Recorded information »
|---|

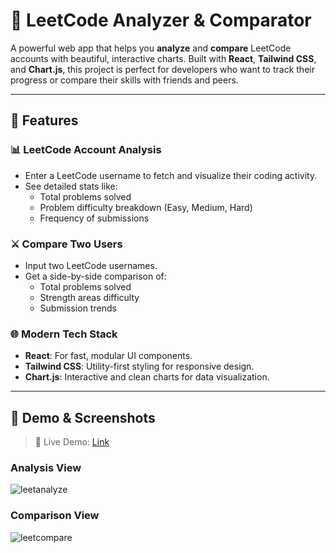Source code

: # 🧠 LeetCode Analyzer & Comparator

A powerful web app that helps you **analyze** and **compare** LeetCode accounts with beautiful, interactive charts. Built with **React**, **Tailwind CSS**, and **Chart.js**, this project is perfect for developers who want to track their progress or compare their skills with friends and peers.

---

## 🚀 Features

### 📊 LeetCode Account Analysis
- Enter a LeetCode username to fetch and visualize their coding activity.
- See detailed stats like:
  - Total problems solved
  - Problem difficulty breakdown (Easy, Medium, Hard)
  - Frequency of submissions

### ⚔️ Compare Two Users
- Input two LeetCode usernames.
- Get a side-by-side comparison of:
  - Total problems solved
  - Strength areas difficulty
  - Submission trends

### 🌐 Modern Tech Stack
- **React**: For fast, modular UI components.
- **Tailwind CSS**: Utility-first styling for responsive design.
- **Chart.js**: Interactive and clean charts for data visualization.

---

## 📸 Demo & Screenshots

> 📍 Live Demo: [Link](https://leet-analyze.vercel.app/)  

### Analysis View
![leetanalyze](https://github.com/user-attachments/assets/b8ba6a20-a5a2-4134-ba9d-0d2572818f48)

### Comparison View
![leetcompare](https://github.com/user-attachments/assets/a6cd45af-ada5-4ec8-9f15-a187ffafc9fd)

|---|

Work order »
This exercise calls for the complete listing, returned exactly and without images.

Completed exercise »
Source code

: # 🧠 LeetCode Analyzer & Comparator

A powerful web app that helps you **analyze** and **compare** LeetCode accounts with beautiful, interactive charts. Built with **React**, **Tailwind CSS**, and **Chart.js**, this project is perfect for developers who want to track their progress or compare their skills with friends and peers.

---

## 🚀 Features

### 📊 LeetCode Account Analysis
- Enter a LeetCode username to fetch and visualize their coding activity.
- See detailed stats like:
  - Total problems solved
  - Problem difficulty breakdown (Easy, Medium, Hard)
  - Frequency of submissions

### ⚔️ Compare Two Users
- Input two LeetCode usernames.
- Get a side-by-side comparison of:
  - Total problems solved
  - Strength areas difficulty
  - Submission trends

### 🌐 Modern Tech Stack
- **React**: For fast, modular UI components.
- **Tailwind CSS**: Utility-first styling for responsive design.
- **Chart.js**: Interactive and clean charts for data visualization.

---

## 📸 Demo & Screenshots

> 📍 Live Demo: [Link](https://leet-analyze.vercel.app/)  

### Analysis View
![leetanalyze](https://github.com/user-attachments/assets/b8ba6a20-a5a2-4134-ba9d-0d2572818f48)

### Comparison View
![leetcompare](https://github.com/user-attachments/assets/a6cd45af-ada5-4ec8-9f15-a187ffafc9fd)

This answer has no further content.